Gerd Leufert: una gramática del diseño



Leufert trabajó toda su vida para crear una gramática del diseño. Forjó un lenguaje visual que hoy podemos reconocer en toda su obra, y no sólo en la gráfica. Sus lienzos, sus acuarelas, su fotografía y su tipografía giran en torno a un mismo temperamento expresivo, como si fueran diferentes acentos de un mismo idioma. En la organización de esos acentos o de esas inflexiones está el sentido de su arte: el arte de construir un lenguaje para pensar con los ojos, para comunicar visual y espacialmente, y para interpretar el mundo con la mirada.

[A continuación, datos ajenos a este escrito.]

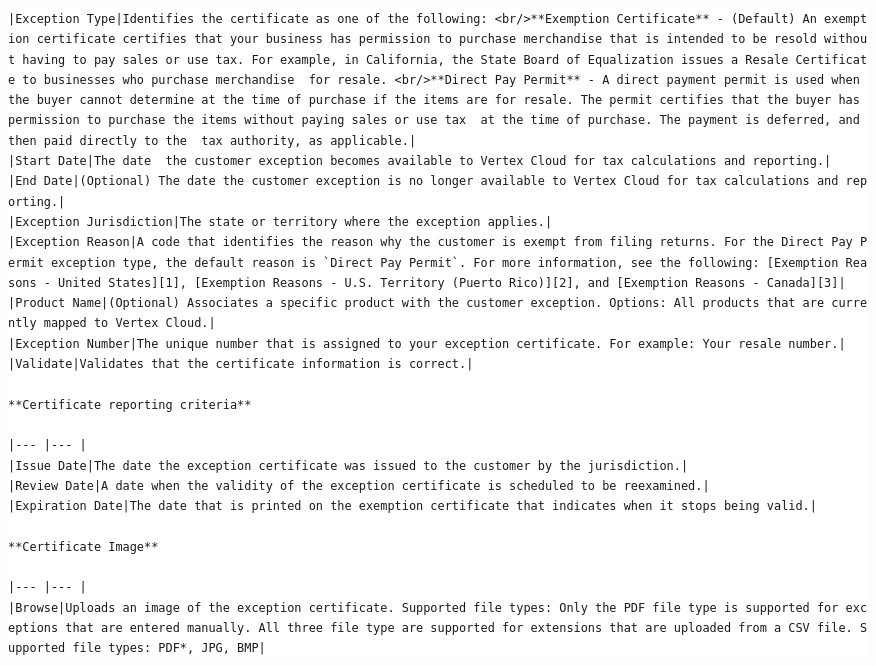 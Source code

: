     |Exception Type|Identifies the certificate as one of the following: <br/>**Exemption Certificate** - (Default) An exemption certificate certifies that your business has permission to purchase merchandise that is intended to be resold without having to pay sales or use tax. For example, in California, the State Board of Equalization issues a Resale Certificate to businesses who purchase merchandise  for resale. <br/>**Direct Pay Permit** - A direct payment permit is used when the buyer cannot determine at the time of purchase if the items are for resale. The permit certifies that the buyer has permission to purchase the items without paying sales or use tax  at the time of purchase. The payment is deferred, and then paid directly to the  tax authority, as applicable.|
    |Start Date|The date  the customer exception becomes available to Vertex Cloud for tax calculations and reporting.|
    |End Date|(Optional) The date the customer exception is no longer available to Vertex Cloud for tax calculations and reporting.|
    |Exception Jurisdiction|The state or territory where the exception applies.|
    |Exception Reason|A code that identifies the reason why the customer is exempt from filing returns. For the Direct Pay Permit exception type, the default reason is `Direct Pay Permit`. For more information, see the following: [Exemption Reasons - United States][1], [Exemption Reasons - U.S. Territory (Puerto Rico)][2], and [Exemption Reasons - Canada][3]|
    |Product Name|(Optional) Associates a specific product with the customer exception. Options: All products that are currently mapped to Vertex Cloud.|
    |Exception Number|The unique number that is assigned to your exception certificate. For example: Your resale number.|
    |Validate|Validates that the certificate information is correct.|

    **Certificate reporting criteria**

    |--- |--- |
    |Issue Date|The date the exception certificate was issued to the customer by the jurisdiction.|
    |Review Date|A date when the validity of the exception certificate is scheduled to be reexamined.|
    |Expiration Date|The date that is printed on the exemption certificate that indicates when it stops being valid.|

    **Certificate Image**

    |--- |--- |
    |Browse|Uploads an image of the exception certificate. Supported file types: Only the PDF file type is supported for exceptions that are entered manually. All three file type are supported for extensions that are uploaded from a CSV file. Supported file types: PDF*, JPG, BMP|

[1]: https://helpcenter.vertexsmb.com/docs/company-configuration/exceptions-exclusions/taxcentral-exemption-reasons-united-states/
[2]: https://helpcenter.vertexsmb.com/docs/company-configuration/exceptions-exclusions/taxcentral-exemption-reasons-territory/
[3]: https://helpcenter.vertexsmb.com/docs/company-configuration/exceptions-exclusions/taxcentral-exemption-reasons-canadian-provinces/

Hay, por ejemplo, una relación concreta entre sus acuarelas y sus fotografías. Ambas se citan mutuamente, aunque entre las dos haya una distancia temporal y técnica. Una Nenia de 1985 recuerda el emblema del Instituto Nacional de Aeropuertos; y otra Nenia de 1962 pareciera repetirse en una fotografía de 1991, en la que vemos un par de pies que se encuentran. Los ritmos de una portada de la revista El farol, de 1964, recuerdan el homenaje gráfico a F.H. Ehmcke, hecho en Munich una década antes. Una pieza del libro Sin arco evoca algunos de los Listonados. La portada de la revista Cal número 58 se puede leer como una continuación de la pieza Betijoque, acrílico sobre tela hecho en 1964.

Todas esas piezas se pueden relacionar porque están fundadas en las leyes de un idioma hecho de accidentes visuales concretos: un vacío se abre entre dos cuerpos que casi se rozan en uno de sus extremos; una tensión cromática se acumula en el centro de un cuadrado (allí se atraen y se repelen fragmentos de otros espacios); un ritmo se fija entre los vacíos. Esos accidentes son los semas del lenguaje de Leufert. Ciertas relaciones entre algunas de sus piezas los dejan a la vista, como ocurre con dos palabras distintas que tienen un mismo origen etimológico.

El lenguaje modula según la materia que Leufert utilice. Las Nenias sirven para pronunciar el nombre de algún dios olvidado. Los monotipos reducen las instituciones (públicas y privadas) a una imagen que las marca, y que muchas veces las supera. Con las acuarelas se dice el pasado remoto, el de la memoria, y los óleos y los acrílicos enuncian el presente: Union Square, Betijoque. Los Listonados sirven para subrayar el vacío, como esas oraciones elípticas en la que las palabras rodean un elemento lingüístico ausente. Letromaquia es una colección de letras mágicas, letras imposibles que juegan a anular su función comunicativa y significante. Visibilia y Sin arco son como esas mínimas estructuras lingüísticas que hablan del origen de un idioma. Y por último, la fotografía, que sirve para reunir todos los fragmentos del lenguaje de Leufert, síntesis de su poética.

Pero cada una de estas modulaciones nos regresa al diseño gráfico y a la tradición occidental de la gráfica: la tradición del signo y de la marca, la del libro y las técnicas de grabado e impresión. Visibilia, Nenias, fotografías, acrílicos son maneras distintas de volver a enunciar algunos problemas fundamentales de esa tradición, como el destino social o público del diseño, la tensión entre su función utilitaria, comunicativa, y su función estética, o su concisión y su ambición de síntesis, su lenguaje emblemático y llano.

No olvido, desde luego, que Leufert se inserta complejamente en una corriente ideológica específica: la de la ciudad y la cultura “universales”, la ciudad globalizada, signada por una estrategia discursiva única, sofisticada y simple, fundada en las teorías de la percepción, y cuyo objetivo fue y es la estetización radical del mundo. He allí el sentido político de su trabajo (y no sólo el de sus obras públicas): la configuración de un espacio imaginario sin discurso salvaje, limpio, pero estéticamente complejo. Esto quizás explique el fracaso parcial de ese proyecto, que no era o es sólo suyo sino de una cultura universalista poderosa, perviviente, y que insiste en construir una ciudad decadente (ver las esculturas del nuevo boulevard de Sabana Grande o la humilde producción internacional de Periférico Caracas).

En la otra orilla de esa cultura “universalista” están las obras de Daniel González, Dámaso Ogaz y cierta estética del muralismo urbano, hitos de una gráfica distinta que hoy empezamos a valorar.